[Instructions to follow] From the material below, copy every line in which the word "hits" occurs.

═════ Task data

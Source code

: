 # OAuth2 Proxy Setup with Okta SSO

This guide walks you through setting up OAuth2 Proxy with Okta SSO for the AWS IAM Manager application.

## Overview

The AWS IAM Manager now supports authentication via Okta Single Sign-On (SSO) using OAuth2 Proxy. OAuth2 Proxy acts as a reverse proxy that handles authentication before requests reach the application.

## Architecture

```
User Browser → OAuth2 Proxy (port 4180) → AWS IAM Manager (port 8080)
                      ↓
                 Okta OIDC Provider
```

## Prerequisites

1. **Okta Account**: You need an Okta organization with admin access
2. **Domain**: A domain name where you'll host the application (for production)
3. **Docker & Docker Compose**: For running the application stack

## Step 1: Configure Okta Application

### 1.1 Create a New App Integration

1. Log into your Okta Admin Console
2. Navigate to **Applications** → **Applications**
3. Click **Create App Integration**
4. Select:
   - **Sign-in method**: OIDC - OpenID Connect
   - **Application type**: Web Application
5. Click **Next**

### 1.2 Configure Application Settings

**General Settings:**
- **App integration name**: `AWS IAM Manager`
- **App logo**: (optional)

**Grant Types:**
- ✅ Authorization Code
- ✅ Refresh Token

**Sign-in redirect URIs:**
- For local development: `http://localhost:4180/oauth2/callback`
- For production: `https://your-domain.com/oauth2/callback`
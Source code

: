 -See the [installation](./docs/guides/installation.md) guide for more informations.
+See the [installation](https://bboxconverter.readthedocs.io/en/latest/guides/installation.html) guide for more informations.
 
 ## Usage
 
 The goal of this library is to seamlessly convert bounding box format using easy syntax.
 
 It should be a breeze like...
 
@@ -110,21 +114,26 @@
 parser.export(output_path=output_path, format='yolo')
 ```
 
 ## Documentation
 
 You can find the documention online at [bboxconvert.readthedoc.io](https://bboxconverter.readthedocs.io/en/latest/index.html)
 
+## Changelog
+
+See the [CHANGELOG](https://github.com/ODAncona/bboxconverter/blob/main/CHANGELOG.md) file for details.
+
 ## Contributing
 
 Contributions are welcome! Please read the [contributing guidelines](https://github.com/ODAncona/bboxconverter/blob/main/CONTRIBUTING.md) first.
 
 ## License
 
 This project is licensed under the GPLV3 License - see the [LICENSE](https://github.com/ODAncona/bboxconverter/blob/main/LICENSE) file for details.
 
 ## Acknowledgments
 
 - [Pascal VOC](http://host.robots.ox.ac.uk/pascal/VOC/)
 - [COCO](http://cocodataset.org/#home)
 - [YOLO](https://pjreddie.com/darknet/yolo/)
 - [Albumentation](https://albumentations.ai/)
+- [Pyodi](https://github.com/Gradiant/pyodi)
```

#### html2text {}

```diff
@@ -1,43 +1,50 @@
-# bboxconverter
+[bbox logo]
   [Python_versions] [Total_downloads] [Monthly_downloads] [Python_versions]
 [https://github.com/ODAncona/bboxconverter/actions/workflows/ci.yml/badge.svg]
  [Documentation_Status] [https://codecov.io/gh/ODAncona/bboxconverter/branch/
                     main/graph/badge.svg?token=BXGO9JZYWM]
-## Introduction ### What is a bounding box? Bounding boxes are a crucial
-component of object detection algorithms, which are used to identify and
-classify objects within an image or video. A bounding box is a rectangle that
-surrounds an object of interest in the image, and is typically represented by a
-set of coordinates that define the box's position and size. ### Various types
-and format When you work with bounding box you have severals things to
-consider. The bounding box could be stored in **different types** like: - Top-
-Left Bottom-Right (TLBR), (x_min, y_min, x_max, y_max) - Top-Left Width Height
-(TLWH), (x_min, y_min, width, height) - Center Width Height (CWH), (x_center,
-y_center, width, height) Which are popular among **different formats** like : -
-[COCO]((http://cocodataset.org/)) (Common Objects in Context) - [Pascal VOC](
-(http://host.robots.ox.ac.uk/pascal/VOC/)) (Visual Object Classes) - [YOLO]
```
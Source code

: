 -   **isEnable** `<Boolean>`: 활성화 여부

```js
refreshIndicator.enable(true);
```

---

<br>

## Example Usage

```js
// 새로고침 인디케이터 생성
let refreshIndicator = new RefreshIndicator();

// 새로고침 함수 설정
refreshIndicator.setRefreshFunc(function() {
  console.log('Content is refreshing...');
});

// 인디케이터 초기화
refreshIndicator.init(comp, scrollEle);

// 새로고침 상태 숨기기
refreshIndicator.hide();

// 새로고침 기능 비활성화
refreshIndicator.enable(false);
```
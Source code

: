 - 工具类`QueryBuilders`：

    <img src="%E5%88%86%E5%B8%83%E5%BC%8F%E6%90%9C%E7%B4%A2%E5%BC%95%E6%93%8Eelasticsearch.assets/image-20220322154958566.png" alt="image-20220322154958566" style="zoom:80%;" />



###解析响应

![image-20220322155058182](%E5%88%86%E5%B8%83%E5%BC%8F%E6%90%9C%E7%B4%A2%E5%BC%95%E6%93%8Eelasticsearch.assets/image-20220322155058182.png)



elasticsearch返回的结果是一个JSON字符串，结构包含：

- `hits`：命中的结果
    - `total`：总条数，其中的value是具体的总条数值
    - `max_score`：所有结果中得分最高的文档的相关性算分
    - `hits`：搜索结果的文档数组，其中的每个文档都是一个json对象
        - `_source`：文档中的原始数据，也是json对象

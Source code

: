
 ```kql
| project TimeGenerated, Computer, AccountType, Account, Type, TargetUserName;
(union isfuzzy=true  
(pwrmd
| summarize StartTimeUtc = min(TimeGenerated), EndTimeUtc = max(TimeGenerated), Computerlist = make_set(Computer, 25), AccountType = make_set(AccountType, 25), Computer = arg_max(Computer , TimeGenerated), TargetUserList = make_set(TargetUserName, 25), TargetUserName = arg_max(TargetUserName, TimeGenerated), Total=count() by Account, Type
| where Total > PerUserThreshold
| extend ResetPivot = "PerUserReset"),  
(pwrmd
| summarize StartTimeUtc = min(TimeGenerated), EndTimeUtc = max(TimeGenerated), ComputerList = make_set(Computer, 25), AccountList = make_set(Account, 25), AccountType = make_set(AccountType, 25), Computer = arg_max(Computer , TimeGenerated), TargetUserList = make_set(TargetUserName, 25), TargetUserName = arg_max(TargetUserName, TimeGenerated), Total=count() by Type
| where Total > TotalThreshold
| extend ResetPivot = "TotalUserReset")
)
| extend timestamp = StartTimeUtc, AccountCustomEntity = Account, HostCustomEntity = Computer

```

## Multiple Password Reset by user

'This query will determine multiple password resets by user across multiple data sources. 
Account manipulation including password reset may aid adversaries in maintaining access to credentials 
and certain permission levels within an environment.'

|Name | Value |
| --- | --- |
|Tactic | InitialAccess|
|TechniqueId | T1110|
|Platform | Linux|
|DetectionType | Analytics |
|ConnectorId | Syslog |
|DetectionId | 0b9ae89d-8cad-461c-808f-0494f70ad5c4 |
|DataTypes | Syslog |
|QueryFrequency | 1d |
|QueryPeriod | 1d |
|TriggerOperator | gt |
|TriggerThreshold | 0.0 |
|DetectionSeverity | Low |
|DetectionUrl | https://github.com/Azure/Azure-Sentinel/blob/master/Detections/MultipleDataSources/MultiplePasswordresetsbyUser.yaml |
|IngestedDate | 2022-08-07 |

══════════

[Output for this task]
- `hits`：命中的结果
    - `hits`：搜索结果的文档数组，其中的每个文档都是一个json对象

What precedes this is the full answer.